Keep the dream alive

Published 1:57 am Sunday, January 15, 2012

The Rev. Dr. Martin Luther King Jr. was born this day in 1929. In a life cut short by an assassin’s bullet in 1968, Dr. King left his mark on the world by preaching equality for all Americans.
While we have made great strides in the years since his death, including the election of the first black president in 2008, the dream is far from fulfilled.
While speaking to the annual state employees’ observance of the King holiday in downtown Raleigh Friday, Gov. Beverly Perdue drew attention to the obstacles of voter identification proposals and cuts to education budgets – measures that affect blacks more than whites.

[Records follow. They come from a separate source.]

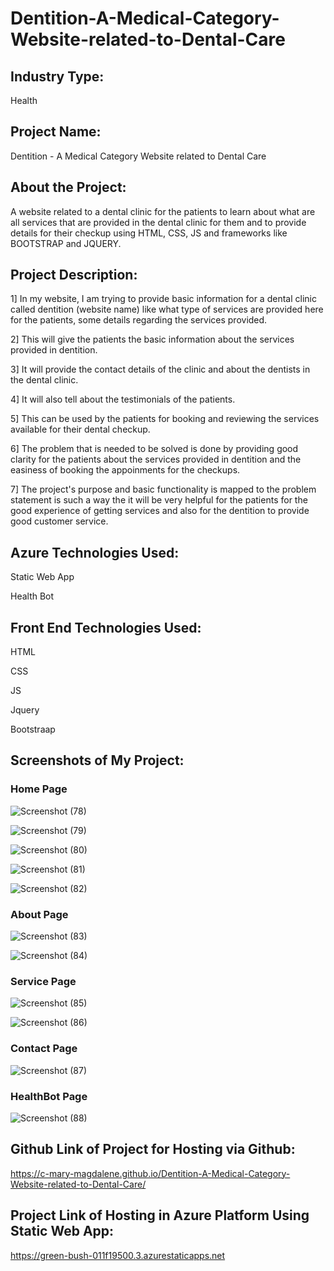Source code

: # Dentition-A-Medical-Category-Website-related-to-Dental-Care
## Industry Type:
Health
## Project Name:
Dentition - A Medical Category Website related to Dental Care
## About the Project:
A website related to a dental clinic for the patients to learn about what are all services that are provided in the dental clinic for them and to provide details for their checkup using HTML, CSS, JS and frameworks like BOOTSTRAP and JQUERY.
## Project Description:
1] In my website, I am trying to provide basic information for a dental clinic called dentition
(website name) like what type of services are provided here for the patients, some details regarding the services provided. 

2] This will give the patients the basic information about the services provided in dentition. 

3] It will provide the contact details of the clinic and about the dentists in the dental clinic.

4] It will also tell about the testimonials of the patients. 

5] This can be used by the patients for booking and reviewing the services available for their dental checkup.

6] The problem that is needed to be solved is done by providing good clarity for the patients about the services provided in dentition and the easiness of booking the appoinments for the checkups.

7] The project's purpose and basic functionality is mapped to the problem statement is such a way the it will be very helpful for the patients for the good experience of getting services and also for the dentition to provide good customer service.
## Azure Technologies Used:
Static Web App

Health Bot
## Front End Technologies Used:
HTML

CSS

JS

Jquery

Bootstraap
## Screenshots of My Project:
### Home Page
![Screenshot (78)](https://github.com/C-Mary-Magdalene/Dentition-A-Medical-Category-Website-related-to-Dental-Care/assets/85544574/889587ae-a12c-4144-baa7-56bf54099968)

![Screenshot (79)](https://github.com/C-Mary-Magdalene/Dentition-A-Medical-Category-Website-related-to-Dental-Care/assets/85544574/2533ac8d-8bb2-4916-8edc-cec8b017a30f)

![Screenshot (80)](https://github.com/C-Mary-Magdalene/Dentition-A-Medical-Category-Website-related-to-Dental-Care/assets/85544574/04885c40-62ba-445c-bee8-fbee27cc408d)

![Screenshot (81)](https://github.com/C-Mary-Magdalene/Dentition-A-Medical-Category-Website-related-to-Dental-Care/assets/85544574/2b41b80c-b16a-402a-929a-26058d73ae16)

![Screenshot (82)](https://github.com/C-Mary-Magdalene/Dentition-A-Medical-Category-Website-related-to-Dental-Care/assets/85544574/a9e91033-e90e-4213-9aa2-72bb20047155)

### About Page
![Screenshot (83)](https://github.com/C-Mary-Magdalene/Dentition-A-Medical-Category-Website-related-to-Dental-Care/assets/85544574/fea1aa02-f8cb-46b9-acd8-bab4ee4fef77)

![Screenshot (84)](https://github.com/C-Mary-Magdalene/Dentition-A-Medical-Category-Website-related-to-Dental-Care/assets/85544574/9d1dd6a0-4477-4fec-baca-6ce45d13b303)

### Service Page
![Screenshot (85)](https://github.com/C-Mary-Magdalene/Dentition-A-Medical-Category-Website-related-to-Dental-Care/assets/85544574/5959c494-b7f6-4fdf-916b-6d098d4befc2)

![Screenshot (86)](https://github.com/C-Mary-Magdalene/Dentition-A-Medical-Category-Website-related-to-Dental-Care/assets/85544574/098920f7-8358-4dcc-9735-2d279ed8bce6)

### Contact Page
![Screenshot (87)](https://github.com/C-Mary-Magdalene/Dentition-A-Medical-Category-Website-related-to-Dental-Care/assets/85544574/13337ea0-774d-4111-9255-fbe73d173c51)

### HealthBot Page
![Screenshot (88)](https://github.com/C-Mary-Magdalene/Dentition-A-Medical-Category-Website-related-to-Dental-Care/assets/85544574/9c7f8c44-d1a5-4db8-b7e7-2b7fd54a7ba3)
## Github Link of Project for Hosting via Github:
https://c-mary-magdalene.github.io/Dentition-A-Medical-Category-Website-related-to-Dental-Care/
## Project Link of Hosting in Azure Platform Using Static Web App:
https://green-bush-011f19500.3.azurestaticapps.net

“I believe if Dr. King were here today, he would remind the authors of those pieces of legislation and laws that to form a more perfect union we should encourage more Americans of every stripe to vote on Election Day. Why would he not do that?” Perdue told the assembled crowd.
You need look no further than Dr. King’s “I Have a Dream” speech for more reminding and vision for our country:
“I have a dream that one day this nation will rise up and live out the true meaning of its creed: ‘We hold these truths to be self-evident: that all men are created equal.’ I have a dream that one day on the red hills of Georgia the sons of former slaves and the sons of former slaveowners will be able to sit down together at a table of brotherhood. I have a dream that one day even the state of Mississippi, a desert state, sweltering with the heat of injustice and oppression, will be transformed into an oasis of freedom and justice. I have a dream that my four children will one day live in a nation where they will not be judged by the color of their skin but by the content of their character. I have a dream today.”